Task goal> Please give back only the lines below from the one containing "### SensorData Object" to the one containing "The wake up interval may depend", each repeated word for word, both ends included.

Dataset records>
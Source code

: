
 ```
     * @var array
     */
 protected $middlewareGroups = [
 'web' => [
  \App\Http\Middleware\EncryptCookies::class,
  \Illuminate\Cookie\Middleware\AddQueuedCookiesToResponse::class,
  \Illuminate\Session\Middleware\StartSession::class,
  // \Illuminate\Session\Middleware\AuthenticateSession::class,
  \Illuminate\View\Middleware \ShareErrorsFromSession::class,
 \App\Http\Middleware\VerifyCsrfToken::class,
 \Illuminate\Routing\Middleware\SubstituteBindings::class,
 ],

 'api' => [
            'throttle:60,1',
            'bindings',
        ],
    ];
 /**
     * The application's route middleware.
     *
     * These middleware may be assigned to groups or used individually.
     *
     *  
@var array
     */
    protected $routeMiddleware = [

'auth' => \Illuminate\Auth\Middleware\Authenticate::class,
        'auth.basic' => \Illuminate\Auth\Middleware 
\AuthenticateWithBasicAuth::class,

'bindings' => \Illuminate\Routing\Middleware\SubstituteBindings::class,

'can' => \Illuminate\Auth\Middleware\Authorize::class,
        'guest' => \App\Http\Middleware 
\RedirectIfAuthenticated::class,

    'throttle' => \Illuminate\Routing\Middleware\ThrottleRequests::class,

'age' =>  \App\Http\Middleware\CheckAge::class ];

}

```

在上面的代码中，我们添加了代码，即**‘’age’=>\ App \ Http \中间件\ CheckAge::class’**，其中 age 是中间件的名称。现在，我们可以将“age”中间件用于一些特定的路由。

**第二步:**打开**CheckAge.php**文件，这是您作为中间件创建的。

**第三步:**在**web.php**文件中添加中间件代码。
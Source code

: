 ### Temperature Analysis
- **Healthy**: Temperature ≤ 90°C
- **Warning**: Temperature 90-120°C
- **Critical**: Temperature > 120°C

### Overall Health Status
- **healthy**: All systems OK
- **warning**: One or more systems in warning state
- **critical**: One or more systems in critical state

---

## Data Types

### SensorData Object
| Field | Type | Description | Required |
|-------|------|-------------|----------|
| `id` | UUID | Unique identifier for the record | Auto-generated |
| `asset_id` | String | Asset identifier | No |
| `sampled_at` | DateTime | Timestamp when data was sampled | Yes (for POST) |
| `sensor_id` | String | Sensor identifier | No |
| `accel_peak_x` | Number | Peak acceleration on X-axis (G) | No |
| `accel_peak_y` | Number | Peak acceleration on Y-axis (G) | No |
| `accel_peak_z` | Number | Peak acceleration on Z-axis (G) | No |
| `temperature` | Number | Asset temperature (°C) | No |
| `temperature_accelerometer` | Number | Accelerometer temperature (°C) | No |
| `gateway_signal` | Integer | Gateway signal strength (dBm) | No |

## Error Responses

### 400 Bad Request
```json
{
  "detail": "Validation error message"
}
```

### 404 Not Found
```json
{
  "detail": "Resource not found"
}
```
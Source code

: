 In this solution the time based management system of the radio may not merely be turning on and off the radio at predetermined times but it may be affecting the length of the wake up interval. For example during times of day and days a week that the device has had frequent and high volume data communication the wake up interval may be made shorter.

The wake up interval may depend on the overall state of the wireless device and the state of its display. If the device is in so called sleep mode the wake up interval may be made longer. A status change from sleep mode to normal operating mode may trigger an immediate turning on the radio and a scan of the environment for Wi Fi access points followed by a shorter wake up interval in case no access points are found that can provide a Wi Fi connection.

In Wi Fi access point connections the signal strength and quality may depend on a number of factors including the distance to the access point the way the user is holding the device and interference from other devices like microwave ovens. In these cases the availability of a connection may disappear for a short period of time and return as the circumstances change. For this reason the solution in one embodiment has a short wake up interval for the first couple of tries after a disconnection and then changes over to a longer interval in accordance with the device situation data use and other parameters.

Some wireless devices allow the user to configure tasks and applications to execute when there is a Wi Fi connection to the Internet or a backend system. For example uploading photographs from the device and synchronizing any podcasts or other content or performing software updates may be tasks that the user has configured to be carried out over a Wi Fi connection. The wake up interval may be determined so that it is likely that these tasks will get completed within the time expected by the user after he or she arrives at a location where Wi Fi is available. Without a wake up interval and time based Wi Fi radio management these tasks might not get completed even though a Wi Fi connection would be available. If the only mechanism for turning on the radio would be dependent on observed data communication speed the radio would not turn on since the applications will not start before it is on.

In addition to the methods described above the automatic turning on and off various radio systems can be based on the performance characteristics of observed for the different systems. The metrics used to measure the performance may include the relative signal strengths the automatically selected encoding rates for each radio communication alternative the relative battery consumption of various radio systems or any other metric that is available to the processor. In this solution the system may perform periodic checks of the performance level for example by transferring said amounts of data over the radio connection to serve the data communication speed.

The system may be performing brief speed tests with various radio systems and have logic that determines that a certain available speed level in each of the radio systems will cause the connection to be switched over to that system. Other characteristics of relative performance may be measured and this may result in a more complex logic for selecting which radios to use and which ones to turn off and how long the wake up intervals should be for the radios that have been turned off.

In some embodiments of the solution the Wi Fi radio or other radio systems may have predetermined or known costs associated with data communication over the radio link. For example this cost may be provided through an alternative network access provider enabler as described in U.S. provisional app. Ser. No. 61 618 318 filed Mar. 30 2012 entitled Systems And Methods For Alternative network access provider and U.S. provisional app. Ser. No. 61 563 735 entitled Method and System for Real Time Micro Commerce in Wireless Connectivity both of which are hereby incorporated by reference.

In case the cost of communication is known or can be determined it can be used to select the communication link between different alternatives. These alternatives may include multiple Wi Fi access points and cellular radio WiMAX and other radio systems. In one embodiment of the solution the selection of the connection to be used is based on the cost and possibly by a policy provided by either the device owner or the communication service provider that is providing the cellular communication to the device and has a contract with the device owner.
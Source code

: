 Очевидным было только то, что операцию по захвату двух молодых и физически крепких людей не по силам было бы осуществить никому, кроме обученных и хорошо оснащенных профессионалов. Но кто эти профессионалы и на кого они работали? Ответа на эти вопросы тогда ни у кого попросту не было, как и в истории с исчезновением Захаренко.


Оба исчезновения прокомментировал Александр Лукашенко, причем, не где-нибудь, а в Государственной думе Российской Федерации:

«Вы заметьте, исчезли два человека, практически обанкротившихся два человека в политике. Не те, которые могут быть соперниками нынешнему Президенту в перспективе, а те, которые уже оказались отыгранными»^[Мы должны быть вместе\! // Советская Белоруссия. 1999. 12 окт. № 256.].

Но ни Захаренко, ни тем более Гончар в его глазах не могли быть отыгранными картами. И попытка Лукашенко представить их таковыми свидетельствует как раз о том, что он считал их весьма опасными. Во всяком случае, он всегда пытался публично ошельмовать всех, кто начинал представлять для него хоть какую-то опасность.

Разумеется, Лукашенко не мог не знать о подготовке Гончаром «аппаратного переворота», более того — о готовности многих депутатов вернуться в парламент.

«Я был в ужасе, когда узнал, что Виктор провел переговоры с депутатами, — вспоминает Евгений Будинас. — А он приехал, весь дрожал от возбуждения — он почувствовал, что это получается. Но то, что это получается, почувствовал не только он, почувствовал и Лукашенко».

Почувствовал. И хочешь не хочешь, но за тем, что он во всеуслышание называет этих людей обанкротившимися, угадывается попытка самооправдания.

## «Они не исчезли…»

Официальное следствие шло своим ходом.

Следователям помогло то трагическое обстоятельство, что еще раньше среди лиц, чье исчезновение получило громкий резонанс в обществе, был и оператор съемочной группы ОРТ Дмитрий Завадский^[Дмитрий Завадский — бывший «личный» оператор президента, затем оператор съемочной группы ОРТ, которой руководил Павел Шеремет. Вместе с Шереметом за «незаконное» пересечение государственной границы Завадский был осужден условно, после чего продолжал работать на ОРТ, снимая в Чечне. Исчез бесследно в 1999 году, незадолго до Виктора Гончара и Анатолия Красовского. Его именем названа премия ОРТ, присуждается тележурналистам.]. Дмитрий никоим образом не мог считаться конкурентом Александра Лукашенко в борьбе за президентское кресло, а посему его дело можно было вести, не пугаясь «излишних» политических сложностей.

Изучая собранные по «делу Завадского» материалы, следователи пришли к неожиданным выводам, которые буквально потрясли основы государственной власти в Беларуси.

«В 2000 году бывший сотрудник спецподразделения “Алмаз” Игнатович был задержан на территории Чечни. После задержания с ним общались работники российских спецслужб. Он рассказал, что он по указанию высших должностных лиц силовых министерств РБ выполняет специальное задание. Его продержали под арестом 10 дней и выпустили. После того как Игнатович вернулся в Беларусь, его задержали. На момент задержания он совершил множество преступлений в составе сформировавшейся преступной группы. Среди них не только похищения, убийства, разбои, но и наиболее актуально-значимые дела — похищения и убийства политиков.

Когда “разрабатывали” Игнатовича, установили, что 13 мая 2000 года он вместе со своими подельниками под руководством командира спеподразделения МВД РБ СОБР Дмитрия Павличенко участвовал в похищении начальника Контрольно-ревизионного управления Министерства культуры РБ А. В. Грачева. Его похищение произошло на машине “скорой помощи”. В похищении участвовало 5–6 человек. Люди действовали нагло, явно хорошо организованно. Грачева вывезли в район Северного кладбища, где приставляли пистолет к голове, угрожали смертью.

Written answer>
### SensorData Object
| Field | Type | Description | Required |
|-------|------|-------------|----------|
| `id` | UUID | Unique identifier for the record | Auto-generated |
| `asset_id` | String | Asset identifier | No |
| `sampled_at` | DateTime | Timestamp when data was sampled | Yes (for POST) |
| `sensor_id` | String | Sensor identifier | No |
| `accel_peak_x` | Number | Peak acceleration on X-axis (G) | No |
| `accel_peak_y` | Number | Peak acceleration on Y-axis (G) | No |
| `accel_peak_z` | Number | Peak acceleration on Z-axis (G) | No |
| `temperature` | Number | Asset temperature (°C) | No |
| `temperature_accelerometer` | Number | Accelerometer temperature (°C) | No |
| `gateway_signal` | Integer | Gateway signal strength (dBm) | No |

## Error Responses

### 400 Bad Request
```json
{
  "detail": "Validation error message"
}
```

### 404 Not Found
```json
{
  "detail": "Resource not found"
}
```
Source code

: In this solution the time based management system of the radio may not merely be turning on and off the radio at predetermined times but it may be affecting the length of the wake up interval. For example during times of day and days a week that the device has had frequent and high volume data communication the wake up interval may be made shorter.

The wake up interval may depend on the overall state of the wireless device and the state of its display. If the device is in so called sleep mode the wake up interval may be made longer. A status change from sleep mode to normal operating mode may trigger an immediate turning on the radio and a scan of the environment for Wi Fi access points followed by a shorter wake up interval in case no access points are found that can provide a Wi Fi connection.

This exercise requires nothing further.